Collected data:
Content starts
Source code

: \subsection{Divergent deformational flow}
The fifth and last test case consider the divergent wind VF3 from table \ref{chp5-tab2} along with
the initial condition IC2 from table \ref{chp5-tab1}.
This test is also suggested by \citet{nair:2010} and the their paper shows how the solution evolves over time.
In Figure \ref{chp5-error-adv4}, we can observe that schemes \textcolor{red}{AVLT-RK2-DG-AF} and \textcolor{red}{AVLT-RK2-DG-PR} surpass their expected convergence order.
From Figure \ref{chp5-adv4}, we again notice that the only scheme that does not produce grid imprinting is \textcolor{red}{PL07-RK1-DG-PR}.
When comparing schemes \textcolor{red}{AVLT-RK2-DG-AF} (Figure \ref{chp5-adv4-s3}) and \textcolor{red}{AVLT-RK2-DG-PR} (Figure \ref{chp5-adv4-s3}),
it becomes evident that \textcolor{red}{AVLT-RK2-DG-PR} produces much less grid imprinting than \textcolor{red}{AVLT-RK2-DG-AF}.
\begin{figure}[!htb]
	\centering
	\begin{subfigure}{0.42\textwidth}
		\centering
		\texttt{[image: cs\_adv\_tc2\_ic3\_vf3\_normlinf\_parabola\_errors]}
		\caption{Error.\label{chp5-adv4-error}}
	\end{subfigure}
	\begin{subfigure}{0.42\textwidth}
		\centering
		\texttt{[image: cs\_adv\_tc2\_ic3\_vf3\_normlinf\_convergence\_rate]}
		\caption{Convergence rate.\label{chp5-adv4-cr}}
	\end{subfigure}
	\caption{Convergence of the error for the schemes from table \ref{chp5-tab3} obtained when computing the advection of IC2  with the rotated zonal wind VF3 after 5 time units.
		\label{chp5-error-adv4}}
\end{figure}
Content ends
TASK BRIEF: Filter the preceding entries down to the lines with "label".

TASK ANSWER:
		\caption{Error.\label{chp5-adv4-error}}
		\caption{Convergence rate.\label{chp5-adv4-cr}}
		\label{chp5-error-adv4}}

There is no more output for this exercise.